Neolithic Vase, Cucuteni, Iasi County, Romania

Posted by carlyluvsunited on Monday, 13 October 2008

CUCUTENI:Neolithic Vase, Cucuteni (Iasi County) Romania

The Cucuteni culture, better known in the countries of the former Soviet Union as Trypollian culture or Tripolie culture, is a late Neolithic archaeological culture that flourished between circa 4500 BC and 3000 BC in the Dniester-Dnieper region and in the modern-day Romania, Moldova, and Ukraine.

The culture was named after Cucuteni, Iaşi county, Romania, where first objects associated with this culture were discovered in 1884 and excavations started in 1909. In 1897, similar objects were excavated in Trypillia (Трипiлля; Russian: Trepolye), Kiev Governorate, Ukraine. As a result, the culture has been known in Soviet, Russian, and Ukrainian publications as Tripolie culture or Tripolian culture. A compromise name is Cucuteni-Trypillia.

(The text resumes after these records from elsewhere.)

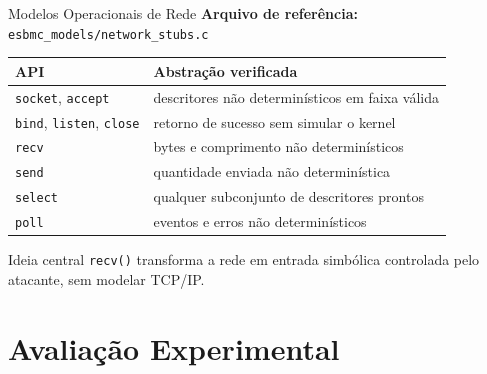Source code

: \documentclass[10pt,aspectratio=169]{beamer}
\begin{document}
\begin{frame}{Modelos Operacionais de Rede}
    \textbf{Arquivo de refer\^encia:} \texttt{esbmc\_models/network\_stubs.c}

    \vspace{0.4em}
    \begin{tabular}{p{3.0cm}p{8.0cm}}
        \toprule
        API & Abstra\c{c}\~ao verificada \\
        \midrule
        \texttt{socket}, \texttt{accept} & descritores n\~ao determin\'isticos em faixa v\'alida \\
        \texttt{bind}, \texttt{listen}, \texttt{close} & retorno de sucesso sem simular o kernel \\
        \texttt{recv} & bytes e comprimento n\~ao determin\'isticos \\
        \texttt{send} & quantidade enviada n\~ao determin\'istica \\
        \texttt{select} & qualquer subconjunto de descritores prontos \\
        \texttt{poll} & eventos e erros n\~ao determin\'isticos \\
        \bottomrule
    \end{tabular}

    \vspace{0.5em}
    \begin{block}{Ideia central}
        \texttt{recv()} transforma a rede em entrada simb\'olica controlada pelo
        atacante, sem modelar TCP/IP.
    \end{block}
\end{frame}

\section{Avalia\c{c}\~ao Experimental}
\end{document}
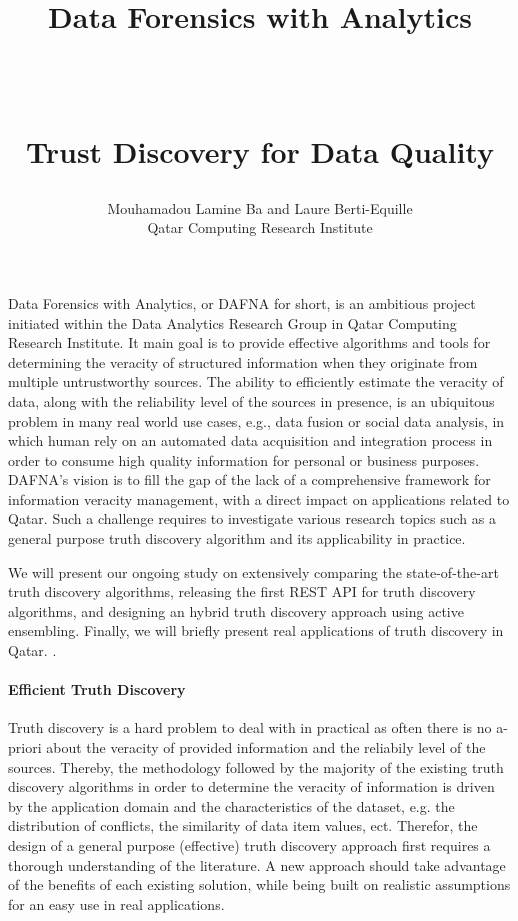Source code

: \documentclass[paper=a4, fontsize=11pt]{scrartcl}	%
\title{ \vspace{-1in} 	\usefont{OT1}{bch}{b}{n}
		\huge \strut Data Forensics with Analytics\strut \\
		\Large \bfseries \strut Trust Discovery for Data Quality\strut
}
\author{ 									\usefont{OT1}{bch}{m}{n}
        Mouhamadou Lamine Ba and Laure Berti-Equille\\		\usefont{OT1}{bch}{m}{n}
        Qatar Computing Research Institute\\	\usefont{OT1}{bch}{m}{n}
}
\date{}
\numberwithin{equation}{section}															%
\numberwithin{figure}{section}																%
\numberwithin{table}{section}																%
\begin{document}
\maketitle
 
 Data Forensics with Analytics, or DAFNA for short, is an ambitious project initiated within the Data Analytics Research Group in Qatar Computing Research
 Institute. It main goal is to provide effective algorithms and tools for determining the veracity of structured information when they originate from  
 multiple untrustworthy sources. The ability to efficiently estimate the veracity of data, along with the reliability level of the sources in presence,
 is an ubiquitous problem in many real world use cases, e.g., data fusion or social data analysis, in which human rely on an automated data acquisition
 and integration process in order to consume high quality information for personal or business purposes. DAFNA's vision is to fill the gap of the  lack of 
 a comprehensive framework for information veracity management, with a direct impact on applications related to Qatar. Such a challenge requires to investigate
 various research topics such as a general purpose truth discovery algorithm and its applicability in practice.

We will present our ongoing study on extensively comparing the state-of-the-art truth discovery algorithms, releasing the first REST API for truth discovery algorithms,
and designing an hybrid truth discovery approach using active ensembling. Finally, we will briefly present real applications of truth discovery in Qatar.
.
 
 \paragraph*{Efficient Truth Discovery}Truth discovery is a hard problem to deal with in practical as often there is no a-priori
 about the veracity of provided information and the reliabily level of the sources. Thereby, the methodology followed by the majority
 of the existing truth discovery algorithms in order to determine the veracity of information is driven by the application domain
 and the characteristics of the dataset, e.g. the distribution of conflicts, the similarity of data item values, ect. Therefor,
 the design of a general purpose (effective) truth discovery approach first requires a thorough understanding of the literature. A
 new approach should take advantage of the benefits of each existing solution, while being built on realistic assumptions for an easy
 use in real applications.
 
\end{document}
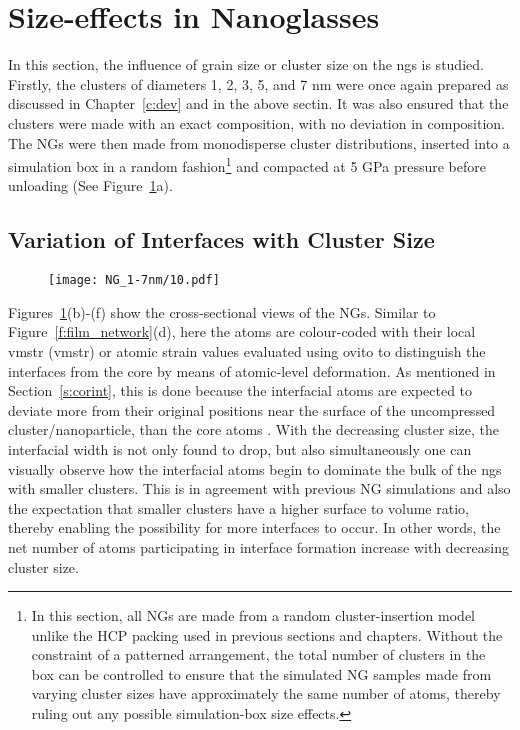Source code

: \section{Size-effects in Nanoglasses}
In this section, the influence of grain size or cluster size on the \gls{ng}s is studied. Firstly, the clusters of diameters 1, 2, 3, 5, and 7 nm were once again prepared as discussed in Chapter~\ref{c:dev} and in the above sectin. It was also ensured that the clusters were made with an exact \cz composition, with no deviation in composition. The NGs were then made from monodisperse cluster distributions, inserted into a simulation box in a random fashion\footnote{In this section, all NGs are made from a random cluster-insertion model unlike the HCP packing used in previous sections and chapters. Without the constraint of a patterned arrangement, the total number of clusters in the box can be controlled to ensure that the simulated NG samples made from varying cluster sizes have approximately the same number of atoms, thereby ruling out any possible simulation-box size effects.} and compacted at 5 GPa pressure before unloading (See Figure~\ref{f:NGintersiz}a).   \par

\subsection{Variation of Interfaces with Cluster Size}

\begin{figure}[!h]
	\texttt{[image: NG\_1-7nm/10.pdf]}
	\label{f:NGintersiz}
\end{figure}

Figures~\ref{f:NGintersiz}(b)-(f) show the cross-sectional views of the NGs. Similar to Figure~\ref{f:film_network}(d), here the atoms are colour-coded with their local \glsdesc{vmstr} (\gls{vmstr}) or atomic strain values evaluated using \gls{ovito} \cite{Stukowski2014} to distinguish the interfaces from the core by means of atomic-level deformation. As mentioned in Section~\ref{s:corint}, this is done because the interfacial atoms are expected to deviate more from their original positions near the surface of the uncompressed cluster/nanoparticle, than the core atoms \cite{Gleiter1991}. With the decreasing cluster size, the interfacial width is not only found to drop, but also simultaneously one can visually observe how the interfacial atoms begin to dominate the bulk of the \gls{ng}s with smaller clusters. This is in agreement with previous NG simulations \cite{Cheng2019a} and also the expectation that smaller clusters have a higher surface to volume ratio, thereby enabling the possibility for more interfaces to occur. In other words, the net number of atoms participating in interface formation increase with decreasing cluster size. \par

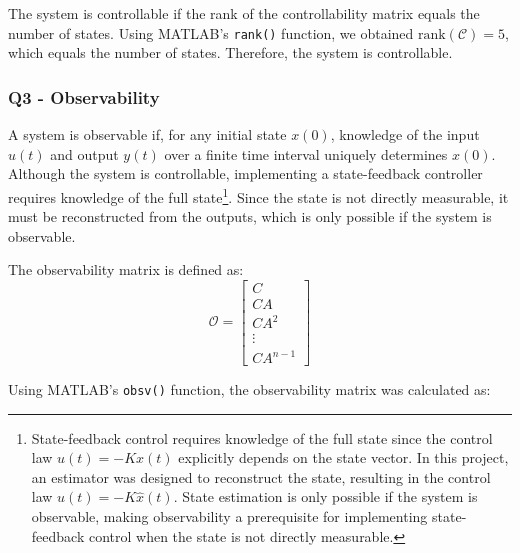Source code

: \par The system is controllable if the rank of the controllability matrix equals the number of states. Using MATLAB's \texttt{rank()} function, we obtained $\text{rank}(\mathcal{C}) = 5$, which equals the number of states. Therefore, the system is controllable.
\\
\subsubsection{Q3 - Observability}

\par A system is observable if, for any initial state $x(0)$, knowledge of the input $u(t)$ and output $y(t)$ over a finite time interval uniquely determines $x(0)$. Although the system is controllable, implementing a state-feedback controller requires knowledge of the full state\footnote{State-feedback control requires knowledge of the full state since the control law $u(t) = -Kx(t)$ explicitly depends on the state vector. In this project, an estimator was designed to reconstruct the state, resulting in the control law $u(t) = -K\hat{x}(t)$. State estimation is only possible if the system is observable, making observability a prerequisite for implementing state-feedback control when the state is not directly measurable.}. Since the state is not directly measurable, it must be reconstructed from the outputs, which is only possible if the system is observable.

\par The observability matrix is defined as:
\begin{equation}
\mathcal{O} = 
\begin{bmatrix}
C \\
CA \\
CA^2 \\
\vdots \\
CA^{n-1}
\end{bmatrix}
\end{equation}

\par Using MATLAB's \texttt{obsv()} function, the observability matrix was calculated as:

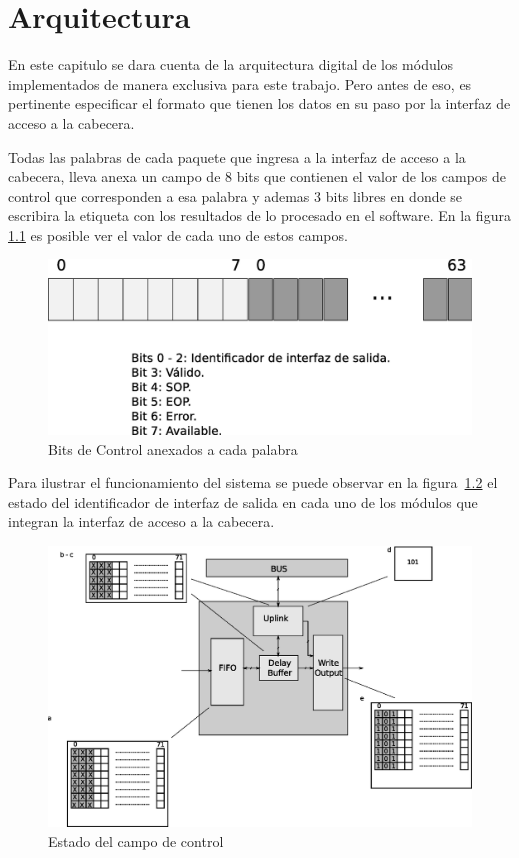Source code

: \chapter{Arquitectura}

En este capitulo se dara cuenta de la arquitectura digital de los módulos implementados de manera exclusiva para este trabajo. Pero antes de eso, es pertinente especificar el formato que tienen los datos en su paso por la interfaz de acceso a la cabecera.

Todas las palabras de cada paquete que ingresa a la interfaz de acceso a la cabecera, lleva anexa un campo de 8 bits que contienen el valor de los campos de control que corresponden a esa palabra y ademas 3 bits libres en donde se escribira la etiqueta con los resultados de lo procesado en el software. En la figura \ref{fig:datocontrol}  es posible ver el valor de cada uno de estos campos.

\begin{figure}[H]
  \centering
	\includegraphics[scale=0.40]{3-arquitectura/graf/datocontrol.eps}
  \caption{Bits de Control anexados a cada palabra}
  \label{fig:datocontrol}
\end{figure}

Para ilustrar el funcionamiento del sistema se puede observar en la figura~\ref{fig:interfaz1} el estado del identificador de interfaz de salida en cada uno de los módulos que integran la interfaz de acceso a la cabecera.

\begin{figure}[H]
  \centering
	\includegraphics[scale=0.60]{3-arquitectura/graf/moduloexp.eps}
  \caption{Estado del campo de control}
  \label{fig:interfaz1}
\end{figure}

The largest collection of artifacts of Cucuteni-Trypollia culture can be found at the museums of Russia, Ukraine, and Romania, including the Hermitage Museum in St. Petersburg and the Museum of History & Archaeology in Piatra Neamţ.

The Cucuteni culture has been called the first urban culture in Europe. The Trypollia settlements were usually located on a plateau, fortified with earthworks and ditches. The earliest villages consisted of ten to fifteen households. At their heyday, settlements expanded to include several hundred large adobe huts, sometimes with two stories. These houses were typically warmed by an oven and had round windows.

Agriculture is attested, as well as livestock-raising, cattle mainly, but goats/sheep and swine are also evidenced. Wild game is a regular part of the faunal remains. The pottery is connected to the Linear Pottery culture. Copper was extensively imported from the Balkans. Extant figurines excavated at the Cucuteni sites are thought to represent the Mother goddess.